Closed GoogleCodeExporter closed 9 years ago
As verification is a lengthy procedure, one might argue that most users would
like to know as soon as possible whether the repo is healthy or not. Continuing
the scan after an error is found might delay the answer for many hours.
Getting a corrupted repo really is a sign that something is deeply wrong with
your system. It should be a rare occurrence, and when it happens, the user
should not be led in any way to believe that it is "fixable". True, if some
blobs are missing they might be replaced from a workdir. But if some other
data, such as bloblists, are gone, they are gone forever.
If a user is skilled enough to start manually repairing a repo, I'd think that
same user is also competent to create a script that checks each blob manually.
I know that this feature would be useful to you in your current situation, but
I don't think it is appropriate to add complexity to this very essential part
of the code unless there is a strong need for it.
Original comment by ekb...@gmail.com
on 2 Mar 2012 at 4:52
Mats, I agree that a user should not be led to believe something like a missing
bloblist or other important session file is in anyway "fixable". That said, I
opened this issue due to the fact that I think there *is* an important
difference between a corrupt blob vs a damaged sessions directory.

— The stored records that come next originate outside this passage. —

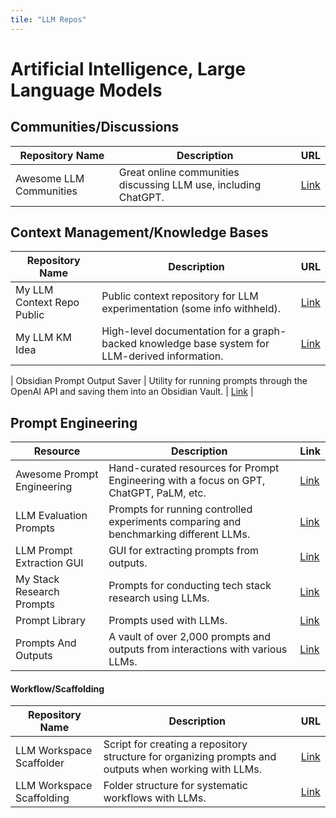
 ```yaml
---
tile: "LLM Repos"
---
```


# Artificial Intelligence, Large Language Models


## Communities/Discussions

| Repository Name | Description | URL |
|-----------------|-------------|-----|
| Awesome LLM Communities | Great online communities discussing LLM use, including ChatGPT. | [Link](https://github.com/danielrosehill/Awesome-LLM-Communities) |

## Context Management/Knowledge Bases

| Repository Name | Description | URL |
|-----------------|-------------|-----|
| My LLM Context Repo Public | Public context repository for LLM experimentation (some info withheld). | [Link](https://github.com/danielrosehill/My-LLM-Context-Repo-Public) |
| My LLM KM Idea | High-level documentation for a graph-backed knowledge base system for LLM-derived information. | [Link](https://github.com/danielrosehill/My-LLM-KM-Idea) |
 
| Obsidian Prompt Output Saver | Utility for running prompts through the OpenAI API and saving them into an Obsidian Vault. | [Link](https://github.com/danielrosehill/Obsidian-Prompt-Output-Saver) |
 

## Prompt Engineering 
| **Resource**                     | **Description**                                                                 | **Link**                                                                 |
|----------------------------------|-------------------------------------------------------------------------------|-------------------------------------------------------------------------|
| Awesome Prompt Engineering      | Hand-curated resources for Prompt Engineering with a focus on GPT, ChatGPT, PaLM, etc. | [Link](https://github.com/danielrosehill/Awesome-Prompt-Engineering)    |
| LLM Evaluation Prompts          | Prompts for running controlled experiments comparing and benchmarking different LLMs. | [Link](https://github.com/danielrosehill/LLM-Evaluation-Prompts)        |
| LLM Prompt Extraction GUI       | GUI for extracting prompts from outputs.                                       | [Link](https://github.com/danielrosehill/LLM-Prompt-Extraction-GUI)     |
| My Stack Research Prompts       | Prompts for conducting tech stack research using LLMs.                         | [Link](https://github.com/danielrosehill/My-Stack-Research-Prompts)     |
| Prompt Library                  | Prompts used with LLMs.                                                        | [Link](https://github.com/danielrosehill/Prompt-Library)                |
| Prompts And Outputs             | A vault of over 2,000 prompts and outputs from interactions with various LLMs.  | [Link](https://github.com/danielrosehill/Prompts-And-Outputs)           |

  
#### Workflow/Scaffolding

| Repository Name | Description | URL |
|-----------------|-------------|-----|
| LLM Workspace Scaffolder | Script for creating a repository structure for organizing prompts and outputs when working with LLMs. | [Link](https://github.com/danielrosehill/LLM-Workspace-Scaffolder) |
| LLM Workspace Scaffolding | Folder structure for systematic workflows with LLMs. | [Link](https://github.com/danielrosehill/LLM-Workspace-Scaffolding) |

I agree a user will want to know if there is a problem as soon as possible, but
I don't think blobs should be treated the same as the sessions folder in that
respect. If the sessions folder doesn't verify, having boar throw an error from
a failed assertion is perfectly reasonable because of the chained nature of the
sessions folder.
Blobs on the other hand are much more atomic. While of course you wouldn't want
to have any blob corruption and it is definitely an indication something has
gone wrong, there are plausible reasons why a blob might go "missing" or have
an issue that does not apply to the json files in the sessions folder.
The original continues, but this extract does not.